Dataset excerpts
++++++++

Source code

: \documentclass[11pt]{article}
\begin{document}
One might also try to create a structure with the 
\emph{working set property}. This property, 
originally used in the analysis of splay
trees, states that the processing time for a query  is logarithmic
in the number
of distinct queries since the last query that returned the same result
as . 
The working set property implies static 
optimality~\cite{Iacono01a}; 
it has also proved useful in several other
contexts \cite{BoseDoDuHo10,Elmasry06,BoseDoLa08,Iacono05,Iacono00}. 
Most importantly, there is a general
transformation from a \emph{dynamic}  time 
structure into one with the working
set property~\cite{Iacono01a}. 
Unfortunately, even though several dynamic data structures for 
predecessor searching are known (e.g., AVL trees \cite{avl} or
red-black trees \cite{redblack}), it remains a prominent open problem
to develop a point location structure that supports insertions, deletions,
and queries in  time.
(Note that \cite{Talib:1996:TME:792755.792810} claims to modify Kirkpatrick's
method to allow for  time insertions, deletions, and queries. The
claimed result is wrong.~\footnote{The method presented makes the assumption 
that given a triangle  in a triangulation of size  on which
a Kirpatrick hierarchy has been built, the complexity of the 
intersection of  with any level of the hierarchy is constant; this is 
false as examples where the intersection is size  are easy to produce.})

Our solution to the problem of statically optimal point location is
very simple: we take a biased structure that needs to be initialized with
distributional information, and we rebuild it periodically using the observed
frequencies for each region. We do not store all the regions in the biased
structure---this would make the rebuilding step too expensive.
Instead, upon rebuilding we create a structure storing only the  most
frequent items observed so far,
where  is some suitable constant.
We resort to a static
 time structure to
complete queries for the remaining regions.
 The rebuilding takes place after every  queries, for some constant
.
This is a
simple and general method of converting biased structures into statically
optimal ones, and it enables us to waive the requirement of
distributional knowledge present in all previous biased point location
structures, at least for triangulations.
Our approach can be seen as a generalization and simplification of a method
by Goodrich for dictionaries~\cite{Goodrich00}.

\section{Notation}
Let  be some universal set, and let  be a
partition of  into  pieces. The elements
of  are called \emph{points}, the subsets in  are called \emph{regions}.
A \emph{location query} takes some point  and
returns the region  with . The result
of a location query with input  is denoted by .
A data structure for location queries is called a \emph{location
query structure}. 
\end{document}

++++++++

• [TASK BRIEF] Above are the records; print exactly the lines from the line with "Most importantly, there is a general" to the line with "and queries in", including both, and nothing else.

• [TASK RESULT]
Most importantly, there is a general
transformation from a \emph{dynamic}  time 
structure into one with the working
set property~\cite{Iacono01a}. 
Unfortunately, even though several dynamic data structures for 
predecessor searching are known (e.g., AVL trees \cite{avl} or
red-black trees \cite{redblack}), it remains a prominent open problem
to develop a point location structure that supports insertions, deletions,
and queries in  time.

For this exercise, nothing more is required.